Darüber hinaus kann eine großzügige Auslegung der Vorschriften über den Vertretungszwang in Ausnahmefällen aber auch geboten sein bei einfachen, im Interesse des Klägers liegenden, einmaligen Prozeßerklärungen, die zur Fortführung des Revisionsverfahrens erforderlich sind.

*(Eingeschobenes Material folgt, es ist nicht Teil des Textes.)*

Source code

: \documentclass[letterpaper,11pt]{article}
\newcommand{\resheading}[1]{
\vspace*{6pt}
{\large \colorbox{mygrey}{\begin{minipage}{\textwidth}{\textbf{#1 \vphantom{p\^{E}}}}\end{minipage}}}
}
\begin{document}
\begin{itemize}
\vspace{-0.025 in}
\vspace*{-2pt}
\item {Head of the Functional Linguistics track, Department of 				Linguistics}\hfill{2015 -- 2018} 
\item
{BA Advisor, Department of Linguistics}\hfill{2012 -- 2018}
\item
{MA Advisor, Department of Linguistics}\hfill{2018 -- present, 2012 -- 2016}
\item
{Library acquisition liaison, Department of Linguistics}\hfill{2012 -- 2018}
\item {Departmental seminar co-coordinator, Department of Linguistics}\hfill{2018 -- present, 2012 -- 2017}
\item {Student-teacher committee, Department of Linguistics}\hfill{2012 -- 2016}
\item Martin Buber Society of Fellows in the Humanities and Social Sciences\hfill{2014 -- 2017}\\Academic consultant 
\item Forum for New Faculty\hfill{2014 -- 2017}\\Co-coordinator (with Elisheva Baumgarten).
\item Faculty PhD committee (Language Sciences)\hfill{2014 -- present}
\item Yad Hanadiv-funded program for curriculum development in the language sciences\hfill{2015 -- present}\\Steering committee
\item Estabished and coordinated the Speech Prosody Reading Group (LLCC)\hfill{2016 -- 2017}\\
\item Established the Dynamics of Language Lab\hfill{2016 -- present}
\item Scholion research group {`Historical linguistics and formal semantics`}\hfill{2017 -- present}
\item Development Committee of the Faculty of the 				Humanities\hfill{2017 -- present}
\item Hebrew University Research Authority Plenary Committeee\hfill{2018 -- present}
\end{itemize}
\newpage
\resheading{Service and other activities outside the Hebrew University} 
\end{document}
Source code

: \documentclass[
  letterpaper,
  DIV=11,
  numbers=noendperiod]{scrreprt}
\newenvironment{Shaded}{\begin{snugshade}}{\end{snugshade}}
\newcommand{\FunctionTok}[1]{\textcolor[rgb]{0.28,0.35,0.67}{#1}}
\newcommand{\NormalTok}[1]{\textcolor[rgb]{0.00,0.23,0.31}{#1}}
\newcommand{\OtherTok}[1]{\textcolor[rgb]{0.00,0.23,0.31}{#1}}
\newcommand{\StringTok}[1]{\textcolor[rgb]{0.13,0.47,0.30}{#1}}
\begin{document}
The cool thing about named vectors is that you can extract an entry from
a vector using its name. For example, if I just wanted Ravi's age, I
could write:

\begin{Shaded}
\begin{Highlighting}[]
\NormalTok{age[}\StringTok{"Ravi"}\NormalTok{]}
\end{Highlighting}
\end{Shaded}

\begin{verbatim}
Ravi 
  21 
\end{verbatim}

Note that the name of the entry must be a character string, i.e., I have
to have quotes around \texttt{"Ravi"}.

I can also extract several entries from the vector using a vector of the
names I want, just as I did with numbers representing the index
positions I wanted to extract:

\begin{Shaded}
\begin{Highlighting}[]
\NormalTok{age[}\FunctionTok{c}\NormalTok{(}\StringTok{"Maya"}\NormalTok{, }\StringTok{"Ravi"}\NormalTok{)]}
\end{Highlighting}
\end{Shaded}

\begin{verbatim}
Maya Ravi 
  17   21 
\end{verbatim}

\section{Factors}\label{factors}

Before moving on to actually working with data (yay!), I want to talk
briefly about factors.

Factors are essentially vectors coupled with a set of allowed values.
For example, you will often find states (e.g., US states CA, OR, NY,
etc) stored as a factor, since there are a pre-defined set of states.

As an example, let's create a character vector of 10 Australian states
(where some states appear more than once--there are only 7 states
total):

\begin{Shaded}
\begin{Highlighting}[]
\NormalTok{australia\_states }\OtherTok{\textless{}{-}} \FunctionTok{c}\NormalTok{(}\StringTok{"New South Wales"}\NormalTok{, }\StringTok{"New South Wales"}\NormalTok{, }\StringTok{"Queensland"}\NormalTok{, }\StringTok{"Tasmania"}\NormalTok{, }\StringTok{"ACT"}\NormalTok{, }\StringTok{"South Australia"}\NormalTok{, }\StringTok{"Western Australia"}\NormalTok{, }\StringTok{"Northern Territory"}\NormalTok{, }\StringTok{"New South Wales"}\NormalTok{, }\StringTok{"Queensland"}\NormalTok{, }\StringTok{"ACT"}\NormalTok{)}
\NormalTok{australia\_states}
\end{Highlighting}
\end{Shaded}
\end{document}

Im Streitfall erstritt der Kläger ein obsiegendes Urteil des FG. Sofern er keine Anschlußrevision einlegen und nicht auf die Revision des FA erwidern wollte, brauchte er keinen Prozeßvertreter zu bestellen. Der Senat hätte also ohne die Mitwirkung durch einen Prozeßvertreter zur Sache entscheiden können. Durch ein Urteil des BFH wäre aber der Einkommensteuerbescheid 1988 rechtskräftig geworden, so daß sich die anstehenden Entscheidungen des Bundesverfassungsgerichts (BVerfG) über die Kinderfreibeträge und den Grundfreibetrag des Streitjahres 1988 im Falle einer Unvereinbarkeit mit dem Grundgesetz (GG) nicht mehr zugunsten des Klägers hätten auswirken können. Daher regte der Senatsvorsitzende beim FA an, den Einkommensteuerbescheid 1988 nachträglich durch Änderungsbescheid in gewissem Umfang für vorläufig zu erklären. Da die nachträgliche Vorläufigkeitserklärung ausschließlich im Interesse des Klägers vorgenommen wurde, kommt ein Einspruch gegen den Änderungsbescheid im Streitfall vernünftigerweise nicht in Betracht. Unternimmt der Kläger nichts, wird infolge des an die Stelle des angefochtenen Bescheids getretenen Änderungsbescheids die Klage unzulässig. Im Ergebnis hätte die Revision des FA Erfolg und das dem Kläger günstige FG-Urteil müßte aus formellen Gründen aufgehoben werden. Allein der Antrag nach § 68 FGO entspricht den Interessen des Klägers, weil er dadurch in die prozessuale Ausgangslage vor Erlaß des Änderungsbescheids versetzt wird. Für die einfache Erklärung, der geänderte Bescheid werde zum Gegenstand des Verfahrens gemacht, ist es aber trotz des für Verfahren vor dem BFH geltenden Vertretungszwangs nicht notwendig, einen Rechtsanwalt, Steuerberater oder Wirtschaftsprüfer zu bestellen. Dies von dem Kläger zu verlangen, wäre eine unnötige und unbillige Förmelei, die weder zum Schutz des Klägers erforderlich ist noch der Beschleunigung oder Vereinfachung des Revisionsverfahrens dient.